Alors je remet mes yeux dans les jumelles et, tout en scrutant le paysage vide
d'activité, mon esprit divague, je rêve.
Je t'imagine toi, petite randonneuse solitaire, venue profiter de ce havre de paix délaissé par la foule. Tu t'installe, là, juste en dessous de mon observatoire. Une simple serviette sur le sol, à l'ombre des bouleaux, entre les hautes fougères qui créent un alcove intime. Tu retires tes lourdes chaussures et tu t'allonge, la tête posée sur ton sac à dos, ton chapeau sur les yeux.
Le vent vient glisser sur ta peau simplement vétue d'un chemisier et d'une jupe de randonnée.
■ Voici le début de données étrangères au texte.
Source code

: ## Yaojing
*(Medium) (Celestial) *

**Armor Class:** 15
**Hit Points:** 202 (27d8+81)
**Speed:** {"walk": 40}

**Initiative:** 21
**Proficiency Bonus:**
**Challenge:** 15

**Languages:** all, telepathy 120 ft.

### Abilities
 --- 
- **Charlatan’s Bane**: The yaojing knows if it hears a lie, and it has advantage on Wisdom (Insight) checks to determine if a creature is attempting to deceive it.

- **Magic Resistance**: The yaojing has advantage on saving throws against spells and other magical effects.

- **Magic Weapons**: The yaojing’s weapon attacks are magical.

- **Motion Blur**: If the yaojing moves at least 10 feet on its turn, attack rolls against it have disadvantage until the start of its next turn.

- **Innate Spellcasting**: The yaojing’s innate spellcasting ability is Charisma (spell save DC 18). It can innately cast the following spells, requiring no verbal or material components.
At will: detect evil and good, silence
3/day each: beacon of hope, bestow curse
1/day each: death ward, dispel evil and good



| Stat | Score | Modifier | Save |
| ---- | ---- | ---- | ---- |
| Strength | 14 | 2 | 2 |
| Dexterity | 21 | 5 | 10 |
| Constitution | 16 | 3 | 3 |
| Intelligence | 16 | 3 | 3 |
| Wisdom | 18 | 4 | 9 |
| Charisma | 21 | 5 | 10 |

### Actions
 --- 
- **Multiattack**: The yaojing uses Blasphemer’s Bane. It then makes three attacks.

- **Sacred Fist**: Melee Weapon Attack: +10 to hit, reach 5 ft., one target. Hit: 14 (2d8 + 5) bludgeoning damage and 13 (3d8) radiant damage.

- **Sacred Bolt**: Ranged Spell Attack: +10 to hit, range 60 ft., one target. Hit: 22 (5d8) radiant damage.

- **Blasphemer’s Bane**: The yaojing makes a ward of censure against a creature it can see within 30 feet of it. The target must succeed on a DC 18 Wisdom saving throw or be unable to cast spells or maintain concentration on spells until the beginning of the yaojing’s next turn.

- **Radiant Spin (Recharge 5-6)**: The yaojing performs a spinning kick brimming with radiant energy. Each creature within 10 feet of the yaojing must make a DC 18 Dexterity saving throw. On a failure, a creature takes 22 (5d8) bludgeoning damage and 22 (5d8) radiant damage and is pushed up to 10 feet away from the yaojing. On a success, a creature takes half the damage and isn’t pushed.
Guidée par le murmure des feuilles, les stridulations des insectes, tu t'abandonnes lentement à la détente et à ton plaisir.
Tes mains parcourent, lassivement ton corps, tes doigts sculptent les coutures de tes vêtements. Après un long moment d'une lente exploration de ton épiderme, une de tes mains glisse sous ta jupe.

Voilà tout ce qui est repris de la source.